-- AIM OF THE EXERCISE --
The required output is the complete listing, copied word for word.

_ _ _ _ _

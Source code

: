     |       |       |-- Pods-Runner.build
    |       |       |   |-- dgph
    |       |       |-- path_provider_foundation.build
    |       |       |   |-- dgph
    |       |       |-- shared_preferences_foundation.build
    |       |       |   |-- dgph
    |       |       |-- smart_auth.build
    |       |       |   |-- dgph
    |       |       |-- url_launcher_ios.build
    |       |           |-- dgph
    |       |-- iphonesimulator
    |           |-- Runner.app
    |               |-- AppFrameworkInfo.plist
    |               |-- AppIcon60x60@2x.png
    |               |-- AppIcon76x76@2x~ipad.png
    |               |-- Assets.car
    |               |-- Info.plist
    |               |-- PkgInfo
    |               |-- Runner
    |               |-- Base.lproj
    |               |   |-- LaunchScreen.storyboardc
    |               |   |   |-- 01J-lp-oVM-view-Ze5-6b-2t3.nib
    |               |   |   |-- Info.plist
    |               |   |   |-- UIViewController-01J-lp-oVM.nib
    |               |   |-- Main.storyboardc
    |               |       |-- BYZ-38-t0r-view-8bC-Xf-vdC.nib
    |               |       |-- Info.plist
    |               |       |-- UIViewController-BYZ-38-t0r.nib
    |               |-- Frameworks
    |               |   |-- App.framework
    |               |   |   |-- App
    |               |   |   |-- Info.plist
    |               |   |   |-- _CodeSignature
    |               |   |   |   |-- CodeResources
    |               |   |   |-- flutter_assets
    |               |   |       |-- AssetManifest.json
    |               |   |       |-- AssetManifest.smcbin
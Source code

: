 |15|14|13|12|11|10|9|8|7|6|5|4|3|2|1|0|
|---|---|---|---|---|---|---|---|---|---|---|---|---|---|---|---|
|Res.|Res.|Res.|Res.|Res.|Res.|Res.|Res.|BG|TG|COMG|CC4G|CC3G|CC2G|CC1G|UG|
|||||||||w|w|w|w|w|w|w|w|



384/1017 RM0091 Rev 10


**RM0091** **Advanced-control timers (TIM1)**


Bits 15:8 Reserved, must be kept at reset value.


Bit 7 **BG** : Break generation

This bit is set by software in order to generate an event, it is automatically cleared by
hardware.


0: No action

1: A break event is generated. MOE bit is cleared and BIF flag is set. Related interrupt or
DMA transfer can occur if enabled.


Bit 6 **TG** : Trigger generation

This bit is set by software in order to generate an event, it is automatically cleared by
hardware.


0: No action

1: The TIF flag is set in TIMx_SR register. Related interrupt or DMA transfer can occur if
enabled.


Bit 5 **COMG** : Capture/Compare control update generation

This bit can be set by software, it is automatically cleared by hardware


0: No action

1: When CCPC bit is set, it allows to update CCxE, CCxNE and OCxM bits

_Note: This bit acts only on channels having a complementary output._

_ _ _ _ _

-- EXPECTED ANSWER --
Source code

:     |       |       |-- Pods-Runner.build
    |       |       |   |-- dgph
    |       |       |-- path_provider_foundation.build
    |       |       |   |-- dgph
    |       |       |-- shared_preferences_foundation.build
    |       |       |   |-- dgph
    |       |       |-- smart_auth.build
    |       |       |   |-- dgph
    |       |       |-- url_launcher_ios.build
    |       |           |-- dgph
    |       |-- iphonesimulator
    |           |-- Runner.app
    |               |-- AppFrameworkInfo.plist
    |               |-- AppIcon60x60@2x.png
    |               |-- AppIcon76x76@2x~ipad.png
    |               |-- Assets.car
    |               |-- Info.plist
    |               |-- PkgInfo
    |               |-- Runner
    |               |-- Base.lproj
    |               |   |-- LaunchScreen.storyboardc
    |               |   |   |-- 01J-lp-oVM-view-Ze5-6b-2t3.nib
    |               |   |   |-- Info.plist
    |               |   |   |-- UIViewController-01J-lp-oVM.nib
    |               |   |-- Main.storyboardc
    |               |       |-- BYZ-38-t0r-view-8bC-Xf-vdC.nib
    |               |       |-- Info.plist
    |               |       |-- UIViewController-BYZ-38-t0r.nib
    |               |-- Frameworks
    |               |   |-- App.framework
    |               |   |   |-- App
    |               |   |   |-- Info.plist
    |               |   |   |-- _CodeSignature
    |               |   |   |   |-- CodeResources
    |               |   |   |-- flutter_assets
    |               |   |       |-- AssetManifest.json
    |               |   |       |-- AssetManifest.smcbin
Source code

: |15|14|13|12|11|10|9|8|7|6|5|4|3|2|1|0|
|---|---|---|---|---|---|---|---|---|---|---|---|---|---|---|---|
|Res.|Res.|Res.|Res.|Res.|Res.|Res.|Res.|BG|TG|COMG|CC4G|CC3G|CC2G|CC1G|UG|
|||||||||w|w|w|w|w|w|w|w|



384/1017 RM0091 Rev 10


**RM0091** **Advanced-control timers (TIM1)**


Bits 15:8 Reserved, must be kept at reset value.


Bit 7 **BG** : Break generation

This bit is set by software in order to generate an event, it is automatically cleared by
hardware.


0: No action

1: A break event is generated. MOE bit is cleared and BIF flag is set. Related interrupt or
DMA transfer can occur if enabled.


Bit 6 **TG** : Trigger generation

This bit is set by software in order to generate an event, it is automatically cleared by
hardware.


0: No action

1: The TIF flag is set in TIMx_SR register. Related interrupt or DMA transfer can occur if
enabled.


Bit 5 **COMG** : Capture/Compare control update generation

This bit can be set by software, it is automatically cleared by hardware


0: No action

1: When CCPC bit is set, it allows to update CCxE, CCxNE and OCxM bits

_Note: This bit acts only on channels having a complementary output._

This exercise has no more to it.